Aug 1 03:46: Mikaël discovers the outage, and minutes later, and after some exploratory work, contacts the Infra team.

04:13: Denis (on call) and Jakub (on call) from the Infra team respond.

04:22: Primary nfs server is determined to be the culprit. It is decided that the best path to recovery was to restart the failed server, attempting to preserve as much synchronization as possible.

04:28: The only server accessible to the Infra team is missing some remote access tools, as this was not it’s intended function

05:06: Required tools are installed with much struggle. Cannot access the downed servers’s IPMI interface due to unavailable secure credential storage on a non EF laptop.

05:39: A ticket is filed with Rogers Datacentres(our colo provider) for remote hands to restart the server, as we are unsuccessful using IPMI. Jakub mentions that it’s mission critical.

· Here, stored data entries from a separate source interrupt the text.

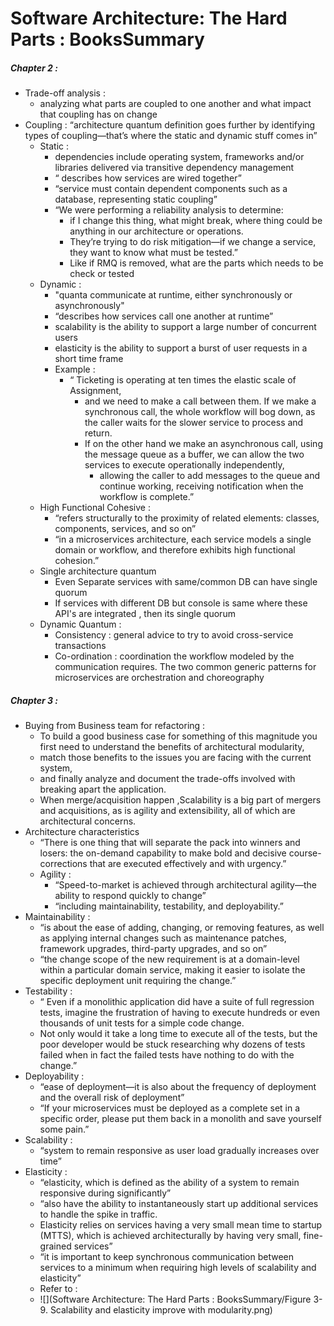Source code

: # Software Architecture: The Hard Parts : BooksSummary
 ##### Chapter 2 :
   - Trade-off analysis :
      - analyzing what parts are coupled to one another and what impact that coupling has on change 
   - Coupling : “architecture quantum definition goes further by identifying types of coupling—that’s where the static and dynamic stuff comes in”
     - Static : 
       - dependencies include operating system, frameworks and/or libraries delivered via transitive dependency management
       - “ describes how services are wired together”
       - “service must contain dependent components such as a database, representing static coupling”
       - “We were performing a reliability analysis to determine: 
         - if I change this thing, what might break, where thing could be anything in our architecture or operations. 
         - They’re trying to do risk mitigation—if we change a service, they want to know what must be tested.”
         - Like if RMQ is removed, what are the parts which needs to be check or tested
     - Dynamic : 
       - "quanta communicate at runtime, either synchronously or asynchronously"
       - “describes how services call one another at runtime”
       - scalability is the ability to support a large number of concurrent users
       - elasticity is the ability to support a burst of user requests in a short time frame
       - Example : 
         - “ Ticketing is operating at ten times the elastic scale of Assignment, 
           - and we need to make a call between them. If we make a synchronous call, the whole workflow will bog down, as the caller waits for the slower service to process and return. 
           - If on the other hand we make an asynchronous call, using the message queue as a buffer, we can allow the two services to execute operationally independently, 
             - allowing the caller to add messages to the queue and continue working, receiving notification when the workflow is complete.”
     - High Functional Cohesive : 
       - “refers structurally to the proximity of related elements: classes, components, services, and so on”
       - “in a microservices architecture, each service models a single domain or workflow, and therefore exhibits high functional cohesion.”
     - Single architecture quantum
       - Even Separate services with same/common DB can have single quorum
       - If services with different DB but console is same where these API's are integrated , then its single quorum
     - Dynamic Quantum : 
       - Consistency : general advice to try to avoid cross-service transactions
       - Co-ordination : coordination the workflow modeled by the communication requires. The two common generic patterns for microservices are orchestration and choreography 
##### Chapter 3 :
- Buying from Business team for refactoring :
    - To build a good business case for something of this magnitude you first need to understand the benefits of architectural modularity, 
    - match those benefits to the issues you are facing with the current system,
    - and finally analyze and document the trade-offs involved with breaking apart the application.
    - When merge/acquisition happen ,Scalability is a big part of mergers and acquisitions, as is agility and extensibility, all of which are architectural concerns.
- Architecture characteristics
  - “There is one thing that will separate the pack into winners and losers: the on-demand capability to make bold and decisive course-corrections that are executed effectively and with urgency.”
  - Agility : 
    - “Speed-to-market is achieved through architectural agility—the ability to respond quickly to change”
    - “including maintainability, testability, and deployability.”
- Maintainability : 
  - “is about the ease of adding, changing, or removing features, as well as applying internal changes such as maintenance patches, framework upgrades, third-party upgrades, and so on”
  - “the change scope of the new requirement is at a domain-level within a particular domain service, making it easier to isolate the specific deployment unit requiring the change.”
- Testability :
  - “ Even if a monolithic application did have a suite of full regression tests, imagine the frustration of having to execute hundreds or even thousands of unit tests for a simple code change. 
  - Not only would it take a long time to execute all of the tests, but the poor developer would be stuck researching why dozens of tests failed when in fact the failed tests have nothing to do with the change.”
- Deployability :
  - “ease of deployment—it is also about the frequency of deployment and the overall risk of deployment”
  - “If your microservices must be deployed as a complete set in a specific order, please put them back in a monolith and save yourself some pain.”
- Scalability : 
  - “system to remain responsive as user load gradually increases over time”
- Elasticity : 
  - “elasticity, which is defined as the ability of a system to remain responsive during significantly”
  - “also have the ability to instantaneously start up additional services to handle the spike in traffic. 
  - Elasticity relies on services having a very small mean time to startup (MTTS), which is achieved architecturally by having very small, fine-grained services”
  - “it is important to keep synchronous communication between services to a minimum when requiring high levels of scalability and elasticity”
  - Refer to :
  - ![](Software Architecture: The Hard Parts : BooksSummary/Figure 3-9. Scalability and elasticity improve with modularity.png)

06:15: It becomes clear that the Datacenter facility does not have on-prem staff, and that someone is on their way, with no ETA provided.

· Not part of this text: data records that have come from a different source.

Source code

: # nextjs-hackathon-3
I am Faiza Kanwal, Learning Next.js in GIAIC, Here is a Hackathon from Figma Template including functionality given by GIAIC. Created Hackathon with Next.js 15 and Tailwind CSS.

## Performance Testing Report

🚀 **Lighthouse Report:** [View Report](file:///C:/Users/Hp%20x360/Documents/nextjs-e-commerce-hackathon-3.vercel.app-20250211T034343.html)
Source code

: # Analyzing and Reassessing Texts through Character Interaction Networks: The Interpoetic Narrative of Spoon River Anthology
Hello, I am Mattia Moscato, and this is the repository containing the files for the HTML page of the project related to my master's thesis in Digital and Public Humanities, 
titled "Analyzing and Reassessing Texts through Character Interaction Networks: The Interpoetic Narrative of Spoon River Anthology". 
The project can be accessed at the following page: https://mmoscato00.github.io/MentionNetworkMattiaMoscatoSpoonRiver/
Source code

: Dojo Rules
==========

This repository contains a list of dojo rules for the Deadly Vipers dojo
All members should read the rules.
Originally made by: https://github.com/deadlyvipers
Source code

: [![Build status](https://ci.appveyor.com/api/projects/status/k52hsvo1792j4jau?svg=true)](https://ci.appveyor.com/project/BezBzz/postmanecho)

07:02: Planing begins to failover to the secondary server, even though it’s not the best long-term choice.

07:32: Rogers will have someone at the Datacenter “ETA 1 hour” (two hours after the initial call)

07:35: It’s decided to wait the 1 hour for remote hands, rather than to attempt failover

07:43: Jakub and Mikaël locate the required credentials in our secure store

07:51: IPMI connection is established, cpu lockup confirmed on the failed server. The server is restarted.

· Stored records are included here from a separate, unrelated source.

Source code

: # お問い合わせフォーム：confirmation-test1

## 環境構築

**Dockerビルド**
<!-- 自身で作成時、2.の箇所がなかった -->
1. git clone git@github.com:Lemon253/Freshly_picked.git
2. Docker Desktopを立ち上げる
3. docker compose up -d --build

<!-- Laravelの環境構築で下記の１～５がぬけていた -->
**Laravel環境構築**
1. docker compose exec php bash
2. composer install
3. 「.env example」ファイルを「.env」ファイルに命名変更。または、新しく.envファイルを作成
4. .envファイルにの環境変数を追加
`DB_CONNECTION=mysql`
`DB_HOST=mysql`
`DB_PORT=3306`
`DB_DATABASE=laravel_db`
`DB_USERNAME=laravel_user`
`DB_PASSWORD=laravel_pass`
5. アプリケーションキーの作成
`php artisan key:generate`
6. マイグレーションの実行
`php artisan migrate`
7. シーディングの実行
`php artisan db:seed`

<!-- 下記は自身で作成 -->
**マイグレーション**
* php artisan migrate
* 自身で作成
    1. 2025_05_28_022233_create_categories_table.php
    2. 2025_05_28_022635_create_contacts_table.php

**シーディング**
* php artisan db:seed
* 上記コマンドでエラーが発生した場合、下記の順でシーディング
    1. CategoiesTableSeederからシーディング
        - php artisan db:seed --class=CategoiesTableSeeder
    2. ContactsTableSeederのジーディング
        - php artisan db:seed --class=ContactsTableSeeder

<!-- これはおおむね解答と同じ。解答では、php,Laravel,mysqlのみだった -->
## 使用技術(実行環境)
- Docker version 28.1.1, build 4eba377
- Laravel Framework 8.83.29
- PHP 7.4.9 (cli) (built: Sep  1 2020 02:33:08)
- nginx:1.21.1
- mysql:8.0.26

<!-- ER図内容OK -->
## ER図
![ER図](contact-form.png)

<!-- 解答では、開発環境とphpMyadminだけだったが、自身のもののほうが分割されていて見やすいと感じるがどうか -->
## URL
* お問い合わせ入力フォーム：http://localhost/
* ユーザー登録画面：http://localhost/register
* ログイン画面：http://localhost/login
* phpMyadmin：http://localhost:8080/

08:03: xfs corruption confirmed on the 45TB data volume; we begin attempting repair..

08:46: xfs_repair core dump, filesystem appears permanently damaged. We create a new filesystem and decide to back-sync data.

09:03: LDAP user account replication is fully functional, LDAP service resumes HA operation.

09:13: Data sets for core services begin priority sync to return these to normal function faster. We estimate sync time to be at least 13h.

16:17: NFS service on primary server is started. www.eclipse.org recovers. Bugzilla partially recovers. Jakub sends an email to (list_unknown). Data sync continues, but there are 9.2TB of data to copy. It’s is a lengthy process.

Aug 2 00:42: Most services are fully restored. download.eclipse.org is mostly complete, but is still missing critical data.

08:55: 24 hours after sync has begun, 2TB remain.

12:34: Marketplace, Blogs, EclipseCon data still incomplete.

14:46: most data has been replicated, and the outage is over. Over the next few days, all teams (Infra, Releng, WebDev) work out kinks and glitches associated to the outage.

Aug 4 10:21: Most of the remaining issues have been fixed. A couple of VMs will need more work, but projects have been notified when they are concerned.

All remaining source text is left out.